(Beginning of RECORDED INFORMATION)

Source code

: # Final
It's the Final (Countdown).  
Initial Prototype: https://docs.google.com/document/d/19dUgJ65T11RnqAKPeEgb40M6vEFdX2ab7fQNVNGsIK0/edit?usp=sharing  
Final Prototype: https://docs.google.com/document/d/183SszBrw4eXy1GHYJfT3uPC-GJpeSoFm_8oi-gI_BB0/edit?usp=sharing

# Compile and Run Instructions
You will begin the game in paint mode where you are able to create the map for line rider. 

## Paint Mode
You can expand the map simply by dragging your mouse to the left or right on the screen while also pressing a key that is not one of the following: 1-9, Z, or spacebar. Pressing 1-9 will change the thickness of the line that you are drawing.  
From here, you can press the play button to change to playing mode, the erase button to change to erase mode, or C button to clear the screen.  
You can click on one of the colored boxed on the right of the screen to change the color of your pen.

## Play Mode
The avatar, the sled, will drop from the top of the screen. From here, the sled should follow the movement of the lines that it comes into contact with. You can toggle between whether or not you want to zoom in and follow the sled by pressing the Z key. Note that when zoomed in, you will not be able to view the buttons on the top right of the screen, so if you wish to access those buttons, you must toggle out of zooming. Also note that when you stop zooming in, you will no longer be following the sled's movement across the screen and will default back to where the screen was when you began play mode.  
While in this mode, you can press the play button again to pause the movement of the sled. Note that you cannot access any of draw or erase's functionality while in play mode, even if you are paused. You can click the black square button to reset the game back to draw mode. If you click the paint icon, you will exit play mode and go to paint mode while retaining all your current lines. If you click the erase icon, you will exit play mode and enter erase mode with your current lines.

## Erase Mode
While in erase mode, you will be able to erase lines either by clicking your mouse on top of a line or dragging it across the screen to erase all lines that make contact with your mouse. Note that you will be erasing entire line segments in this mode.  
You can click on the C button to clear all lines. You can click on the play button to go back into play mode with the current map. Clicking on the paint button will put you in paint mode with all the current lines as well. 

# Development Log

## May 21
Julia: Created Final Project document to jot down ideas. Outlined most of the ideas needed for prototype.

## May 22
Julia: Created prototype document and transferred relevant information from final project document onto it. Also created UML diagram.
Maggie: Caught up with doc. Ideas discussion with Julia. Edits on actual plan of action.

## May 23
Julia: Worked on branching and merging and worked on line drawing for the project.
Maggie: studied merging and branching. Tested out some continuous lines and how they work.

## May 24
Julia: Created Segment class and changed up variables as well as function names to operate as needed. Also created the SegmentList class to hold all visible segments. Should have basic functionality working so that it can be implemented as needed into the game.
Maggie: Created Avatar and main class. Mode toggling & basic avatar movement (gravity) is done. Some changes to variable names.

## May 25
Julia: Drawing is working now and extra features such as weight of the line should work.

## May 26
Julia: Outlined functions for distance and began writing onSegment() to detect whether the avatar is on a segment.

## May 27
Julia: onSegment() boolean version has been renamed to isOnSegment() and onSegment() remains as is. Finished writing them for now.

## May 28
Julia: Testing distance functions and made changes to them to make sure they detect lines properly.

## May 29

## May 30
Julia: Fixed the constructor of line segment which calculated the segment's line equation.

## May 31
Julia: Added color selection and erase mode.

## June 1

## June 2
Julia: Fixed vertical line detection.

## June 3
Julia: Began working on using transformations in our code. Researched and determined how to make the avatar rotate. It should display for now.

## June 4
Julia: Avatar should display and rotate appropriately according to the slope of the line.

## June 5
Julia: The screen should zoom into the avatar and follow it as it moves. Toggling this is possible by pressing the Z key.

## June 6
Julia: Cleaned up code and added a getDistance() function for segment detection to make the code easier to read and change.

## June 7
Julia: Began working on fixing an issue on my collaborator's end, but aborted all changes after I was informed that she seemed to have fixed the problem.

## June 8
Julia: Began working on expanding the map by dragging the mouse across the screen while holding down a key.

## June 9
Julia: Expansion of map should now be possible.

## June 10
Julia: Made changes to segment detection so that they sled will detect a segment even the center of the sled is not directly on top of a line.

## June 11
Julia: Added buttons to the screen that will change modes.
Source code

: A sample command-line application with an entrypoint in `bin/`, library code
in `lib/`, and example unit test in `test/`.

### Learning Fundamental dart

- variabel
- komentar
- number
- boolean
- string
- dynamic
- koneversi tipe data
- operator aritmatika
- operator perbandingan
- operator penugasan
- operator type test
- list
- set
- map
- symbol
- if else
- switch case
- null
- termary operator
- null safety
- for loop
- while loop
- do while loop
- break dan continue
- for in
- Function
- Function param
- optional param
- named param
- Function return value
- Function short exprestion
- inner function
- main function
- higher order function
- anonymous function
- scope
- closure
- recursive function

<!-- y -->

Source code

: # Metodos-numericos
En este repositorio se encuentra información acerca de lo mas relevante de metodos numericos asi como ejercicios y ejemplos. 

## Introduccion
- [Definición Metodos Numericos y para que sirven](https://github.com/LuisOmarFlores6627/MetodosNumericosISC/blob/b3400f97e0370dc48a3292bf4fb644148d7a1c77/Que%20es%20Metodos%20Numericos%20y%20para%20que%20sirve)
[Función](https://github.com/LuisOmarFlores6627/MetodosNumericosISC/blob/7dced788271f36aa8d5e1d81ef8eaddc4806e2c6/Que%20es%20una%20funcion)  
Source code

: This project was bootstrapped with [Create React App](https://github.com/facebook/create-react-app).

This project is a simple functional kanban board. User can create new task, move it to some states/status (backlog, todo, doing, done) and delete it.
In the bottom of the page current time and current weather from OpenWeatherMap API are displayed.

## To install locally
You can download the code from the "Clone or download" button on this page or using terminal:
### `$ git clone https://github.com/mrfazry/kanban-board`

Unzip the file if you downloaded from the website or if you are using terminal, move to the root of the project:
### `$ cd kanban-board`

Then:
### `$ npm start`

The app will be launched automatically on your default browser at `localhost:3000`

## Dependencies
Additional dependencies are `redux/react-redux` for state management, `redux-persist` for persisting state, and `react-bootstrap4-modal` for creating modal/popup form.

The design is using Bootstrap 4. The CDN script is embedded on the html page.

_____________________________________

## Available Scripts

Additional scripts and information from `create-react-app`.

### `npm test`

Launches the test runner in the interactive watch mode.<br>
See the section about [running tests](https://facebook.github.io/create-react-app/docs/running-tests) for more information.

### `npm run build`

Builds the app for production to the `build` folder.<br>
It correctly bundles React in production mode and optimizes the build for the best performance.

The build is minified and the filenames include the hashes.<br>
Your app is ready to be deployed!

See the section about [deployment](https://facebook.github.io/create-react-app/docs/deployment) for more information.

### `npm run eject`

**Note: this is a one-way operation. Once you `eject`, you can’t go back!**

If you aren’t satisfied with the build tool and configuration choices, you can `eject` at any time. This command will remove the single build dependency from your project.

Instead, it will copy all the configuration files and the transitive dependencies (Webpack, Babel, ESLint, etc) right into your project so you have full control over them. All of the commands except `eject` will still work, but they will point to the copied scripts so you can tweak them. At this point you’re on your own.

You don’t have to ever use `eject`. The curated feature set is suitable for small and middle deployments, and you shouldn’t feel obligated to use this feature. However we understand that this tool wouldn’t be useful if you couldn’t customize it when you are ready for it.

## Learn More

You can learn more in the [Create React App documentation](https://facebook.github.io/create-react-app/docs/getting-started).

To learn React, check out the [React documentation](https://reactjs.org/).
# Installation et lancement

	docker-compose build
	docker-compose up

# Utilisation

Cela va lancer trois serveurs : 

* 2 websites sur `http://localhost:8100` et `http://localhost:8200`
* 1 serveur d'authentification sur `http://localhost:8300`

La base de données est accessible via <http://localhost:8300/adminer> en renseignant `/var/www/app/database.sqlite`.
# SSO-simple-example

(End of RECORDED INFORMATION)

WORK ITEM:
Determine the count of lines in the data that contain the string "functions", and reply with that count alone.

RESPONSE TO THIS EXERCISE:
2